After five years with Ramsey, City Engineer Tim Himmer has headed down the road – to Coon Rapids.
Himmer started with Ramsey in 2007 as the assistant city engineer and was promoted in 2009 to city engineer.
The Ramsey position interested him because of the town center project and it was a good fit for his background in municipal and private sector engineering, said Himmer, who left at the end of June.
“It was phenomenal fit,” he said.
“I was fortunate enough to be given the opportunity and I am really thankful for that.”
While his venture into private sector engineering with Rottlund Homes was challenging, municipal work is just as challenging.
The most challenging part of municipal engineering is the politics, Himmer said.
“I will deal with angry residents any day of the week, but politics play into the (decisions) and that’s the hardest part of my job,” he said.
Politics always enter into the equation no matter the decision, Himmer said.
The most challenging project for Himmer in Ramsey was The Draw park.
The council had a lot of uncertainty on what the final project would be and discussed it for six months only to return to the 2004 plans created for the original Ramsey Town Center park by URS, Himmer said.
Discussion on the park started in September 2009 and the plans were approved in February 2010.
Once the plans were approved, his department had to focus mainly on updating the plans to finish the project by June 30, 2010, Himmer said.
From January to April, the engineering department mainly worked on this one project, he said.
The biggest challenge to the project was that the council kept changing the rules and would not supply the extra help the engineering department needed for the job, Himmer said.
Himmer also had to coordinate the work being done by contractors for the pool liners and bridges.
“Failure was not an option. We sucked it up and did it,” he said.
Most of the department’s resources went into the park and other projects slipped to make sure the park was done by the deadline, Himmer said.
The city had a $363,756 Metropolitan Council grant for the construction of an amphitheater, pedestrian bridge and the trails, which had to be finished June 30, 2010.
Adding to the stress of the project, the day the city awarded the contracts for the projects Himmer’s father died.
“The project came with a lot heartburn, headaches and a lot of Tums, but I think it turned out really well,” he said.
One of his longest running project was the quality of top soil allowed in Ramsey.
The city staff had been working on the project and its corresponding ordinance for a year before he arrived and he could not understand why it was taking so long, Himmer said.
To move the project along, Himmer took on the project.
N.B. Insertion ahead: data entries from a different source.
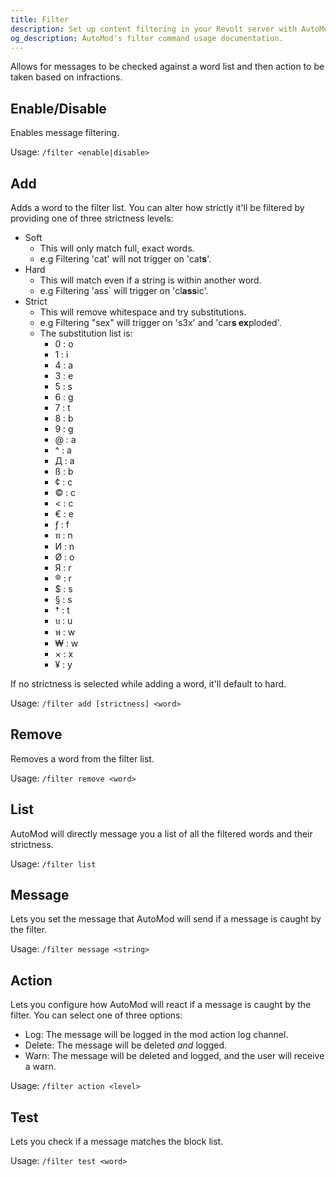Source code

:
 ```yaml
---
title: Filter
description: Set up content filtering in your Revolt server with AutoMod. Block inappropriate content, spam, and unwanted messages automatically.
og_description: AutoMod's filter command usage documentation.
---
```


Allows for messages to be checked against a word list and then action to be taken based on infractions.

## Enable/Disable

Enables message filtering.

Usage: `/filter <enable|disable>`

## Add

Adds a word to the filter list. You can alter how strictly it'll be filtered by providing one of three strictness levels:

- Soft
  - This will only match full, exact words.
  - e.g Filtering 'cat' will not trigger on 'cat**s**'.
- Hard
  - This will match even if a string is within another word.
  - e.g Filtering 'ass` will trigger on 'cl**ass**ic'.
- Strict
  - This will remove whitespace and try substitutions.
  - e.g Filtering "sex" will trigger on 's3x' and 'car**s ex**ploded'.
  - The substitution list is:
    - 0 : o
    - 1 : i
    - 4 : a
    - 3 : e
    - 5 : s
    - 6 : g
    - 7 : t
    - 8 : b
    - 9 : g
    - @ : a
    - ^ : a
    - Д : a
    - ß : b
    - ¢ : c
    - © : c
    - < : c
    - € : e
    - ƒ : f
    - ท : n
    - И : n
    - Ø : o
    - Я : r
    - ® : r
    - $ : s
    - § : s
    - † : t
    - บ : u
    - พ : w
    - ₩ : w
    - × : x
    - ¥ : y

If no strictness is selected while adding a word, it'll default to hard.

Usage: `/filter add [strictness] <word>`

## Remove

Removes a word from the filter list.

Usage: `/filter remove <word>`

## List

AutoMod will directly message you a list of all the filtered words and their strictness.

Usage: `/filter list`

## Message

Lets you set the message that AutoMod will send if a message is caught by the filter.

Usage: `/filter message <string>`

## Action

Lets you configure how AutoMod will react if a message is caught by the filter. You can select one of three options:

- Log: The message will be logged in the mod action log channel.
- Delete: The message will be deleted _and_ logged.
- Warn: The message will be deleted and logged, and the user will receive a warn.

Usage: `/filter action <level>`

## Test

Lets you check if a message matches the block list.

Usage: `/filter test <word>`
To his regret.
“I never figured I would become the soil czar,” he said.
Investigating soil types, what was available and what would be best for water retention was an ongoing project for most of his five years.
If the ordinance is ever redone, he would recommend eliminating it and going with a policy, which is easier to change, Himmer said.
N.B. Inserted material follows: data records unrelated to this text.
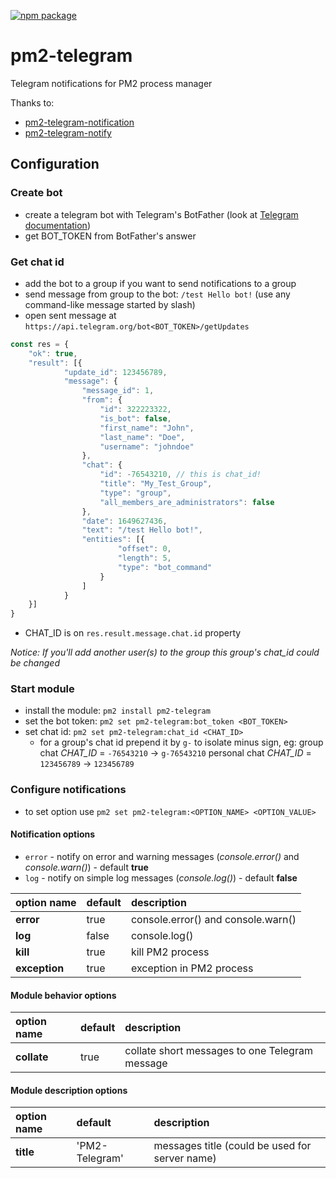 [![npm package](https://img.shields.io/npm/v/pm2-telegram?logo=npm&style=flat-square)](https://www.npmjs.com/package/pm2-telegram)

# pm2-telegram

Telegram notifications for PM2 process manager

Thanks to:

* [pm2-telegram-notification](https://github.com/shubhroshekhar/pm2-telegram-notification)
* [pm2-telegram-notify](https://github.com/korolyov88/pm2-telegram-notify)

## Configuration

### Create bot

* create a telegram bot with Telegram's BotFather (look at [Telegram documentation](https://core.telegram.org/bots#creating-a-new-bot))
* get BOT_TOKEN from BotFather's answer

### Get chat id

* add the bot to a group if you want to send notifications to a group
* send message from group to the bot: `/test Hello bot!` (use any command-like message started by slash)
* open sent message at `https://api.telegram.org/bot<BOT_TOKEN>/getUpdates`

```javascript
const res = {
    "ok": true,
    "result": [{
            "update_id": 123456789,
            "message": {
                "message_id": 1,
                "from": {
                    "id": 322223322,
                    "is_bot": false,
                    "first_name": "John",
                    "last_name": "Doe",
                    "username": "johndoe"
                },
                "chat": {
                    "id": -76543210, // this is chat_id!
                    "title": "My_Test_Group",
                    "type": "group",
                    "all_members_are_administrators": false
                },
                "date": 1649627436,
                "text": "/test Hello bot!",
                "entities": [{
                        "offset": 0,
                        "length": 5,
                        "type": "bot_command"
                    }
                ]
            }
    }]
}
```

* CHAT_ID is on `res.result.message.chat.id` property

_Notice: If you'll add another user(s) to the group this group's chat_id could be changed_

### Start module

* install the module: `pm2 install pm2-telegram`
* set the bot token: `pm2 set pm2-telegram:bot_token <BOT_TOKEN>`
* set chat id: `pm2 set pm2-telegram:chat_id <CHAT_ID>`
  - for a group's chat id prepend it by `g-` to isolate minus sign, eg:
    group chat _CHAT_ID_ = `-76543210` -> `g-76543210`
    personal chat _CHAT_ID_ = `123456789` -> `123456789`

### Configure notifications

* to set option use `pm2 set pm2-telegram:<OPTION_NAME> <OPTION_VALUE>`

#### Notification options

* `error` - notify on error and warning messages (_console.error()_ and _console.warn()_) - default **true**
* `log` - notify on simple log messages (_console.log()_) - default **false**

| option name   | default | description                        |
| :------------ | :------ | :--------------------------------- |
| **error**     | true    | console.error() and console.warn() |
| **log**       | false   | console.log()                      |
| **kill**      | true    | kill PM2 process                   |
| **exception** | true    | exception in PM2 process           |

#### Module behavior options

| option name | default | description                                    |
| :-----------| :------ | :----------------------------------------------|
| **collate** | true    | collate short messages to one Telegram message |

#### Module description options

| option name | default        | description                                    |
| :---------- | :------------- | :--------------------------------------------- |
| **title**   | 'PM2-Telegram' | messages title (could be used for server name) |

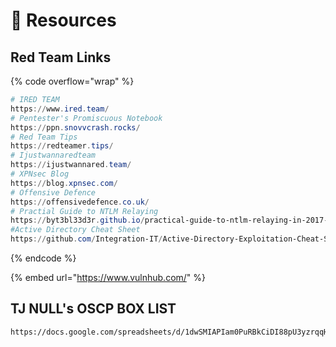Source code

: # 🧧 Resources

## Red Team Links

{% code overflow="wrap" %}
```powershell
# IRED TEAM
https://www.ired.team/
# Pentester's Promiscuous Notebook
https://ppn.snovvcrash.rocks/
# Red Team Tips
https://redteamer.tips/
# Ijustwannaredteam
https://ijustwannared.team/
# XPNsec Blog
https://blog.xpnsec.com/
# Offensive Defence
https://offensivedefence.co.uk/
# Practial Guide to NTLM Relaying
https://byt3bl33d3r.github.io/practical-guide-to-ntlm-relaying-in-2017-aka-getting-a-foothold-in-under-5-minutes.html
#Active Directory Cheat Sheet
https://github.com/Integration-IT/Active-Directory-Exploitation-Cheat-Sheet

```
{% endcode %}

{% embed url="https://www.vulnhub.com/" %}

## TJ NULL's OSCP BOX LIST

```
https://docs.google.com/spreadsheets/d/1dwSMIAPIam0PuRBkCiDI88pU3yzrqqHkDtBngUHNCw8/edit#gid=0
```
The whole point was to conserve water and water consumption has gone down over the last couple of years and he thinks it will only get better with time, he said.
It was a very long process, but in the end they came up with something that was fair, said Himmer, who has the numerous soil samples lining his wall to his garden.
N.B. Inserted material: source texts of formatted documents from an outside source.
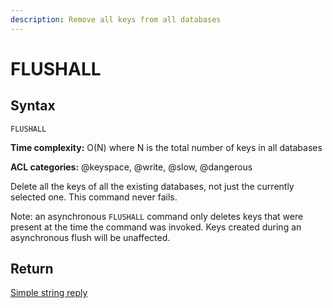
 ```yaml
---
description: Remove all keys from all databases
---
```


# FLUSHALL

## Syntax

    FLUSHALL

**Time complexity:** O(N) where N is the total number of keys in all databases

**ACL categories:** @keyspace, @write, @slow, @dangerous

Delete all the keys of all the existing databases, not just the currently selected one.
This command never fails.

Note: an asynchronous `FLUSHALL` command only deletes keys that were present at the time the command was invoked. Keys created during an asynchronous flush will be unaffected.

## Return

[Simple string reply](https://redis.io/docs/reference/protocol-spec/#simple-strings)
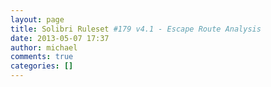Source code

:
 ```yaml
---
layout: page
title: Solibri Ruleset #179 v4.1 - Escape Route Analysis
date: 2013-05-07 17:37
author: michael
comments: true
categories: []
---
```


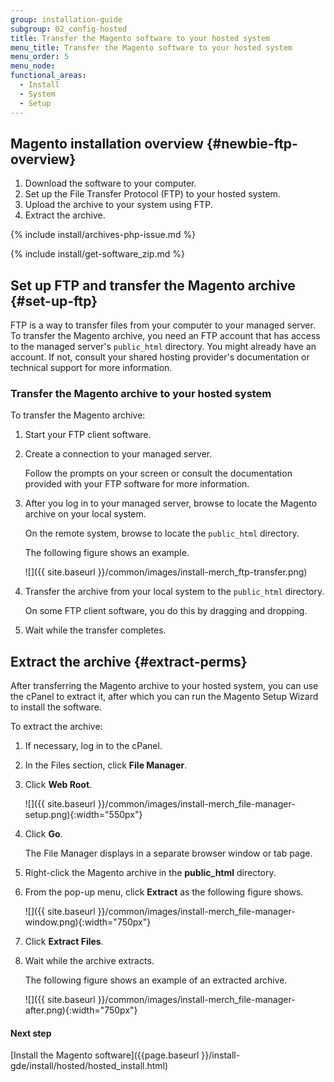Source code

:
 ```yaml
---
group: installation-guide
subgroup: 02_config-hosted
title: Transfer the Magento software to your hosted system
menu_title: Transfer the Magento software to your hosted system
menu_order: 5
menu_node:
functional_areas:
  - Install
  - System
  - Setup
---
```


## Magento installation overview {#newbie-ftp-overview}

1. Download the software to your computer.
1. Set up the File Transfer Protocol (FTP) to your hosted system.
1. Upload the archive to your system using FTP.
1. Extract the archive.

{% include install/archives-php-issue.md %}

{% include install/get-software_zip.md %}

## Set up FTP and transfer the Magento archive {#set-up-ftp}

FTP is a way to transfer files from your computer to your managed server. To transfer the Magento archive, you need an FTP account that has access to the managed server's `public_html` directory. You might already have an account. If not, consult your shared hosting provider's documentation or technical support for more information.

### Transfer the Magento archive to your hosted system

To transfer the Magento archive:

1. Start your FTP client software.
1. Create a connection to your managed server.

   Follow the prompts on your screen or consult the documentation provided with your FTP software for more information.

1. After you log in to your managed server, browse to locate the Magento archive on your local system.

   On the remote system, browse to locate the `public_html` directory.

   The following figure shows an example.

   ![]({{ site.baseurl }}/common/images/install-merch_ftp-transfer.png)

1. Transfer the archive from your local system to the `public_html` directory.

   On some FTP client software, you do this by dragging and dropping.

1. Wait while the transfer completes.

## Extract the archive {#extract-perms}

After transferring the Magento archive to your hosted system, you can use the cPanel to extract it, after which you can run the Magento Setup Wizard to install the software.

To extract the archive:

1. If necessary, log in to the cPanel.
1. In the Files section, click **File Manager**.

1. Click **Web Root**.

   ![]({{ site.baseurl }}/common/images/install-merch_file-manager-setup.png){:width="550px"}

1. Click **Go**.

   The File Manager displays in a separate browser window or tab page.

1. Right-click the Magento archive in the **public_html** directory.
1. From the pop-up menu, click **Extract** as the following figure shows.

   ![]({{ site.baseurl }}/common/images/install-merch_file-manager-window.png){:width="750px"}

1. Click **Extract Files**.
1. Wait while the archive extracts.

   The following figure shows an example of an extracted archive.

   ![]({{ site.baseurl }}/common/images/install-merch_file-manager-after.png){:width="750px"}

#### Next step

[Install the Magento software]({{page.baseurl }}/install-gde/install/hosted/hosted_install.html)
Himmer’s favorite part of the job is the people.
“I like the public interaction and I like dealing with the public and the daily successes,” he said.
Even though he is likely to take a beating every day, it is a win if he can make one person happy that day, Himmer said.
“I like talking to people and I like to helping them,” he said.
Although he is leaving Ramsey for new challenges, Himmer said he is kind of sad about the move.
While it’s a great job and the city has a lot of things happening, including the Highway 10/Armstrong Boulevard interchange, The COR and the park, the council has limited his job and the opportunities to advance in within the city, he said.
He had hoped to advance into the public works director position, but the council separated engineering and public works into two management structures and that eliminated any chance for him to be public works director, Himmer said.
With Landform performing most of the engineering work for The COR, city staff was not given the opportunity to fit into the project’s team, he said.
It was too bad because he was looking forward to the challenges and opportunities that The COR would provide, Himmer said.
Over the last couple of years, the engineering team was reduced from six, including the public works director, to four and with some of the city’s engineering work being done by consultants, Himmer said.
He was very fortunate that Coon Rapids was looking for a new city engineer, Himmer said.
It is his dream job and it will give him a chance to work on redevelopment projects as well as maintaining an older infrastructure, Himmer said.
One of the other things he is looking forward to is working with consistent and strong leadership, Himmer said.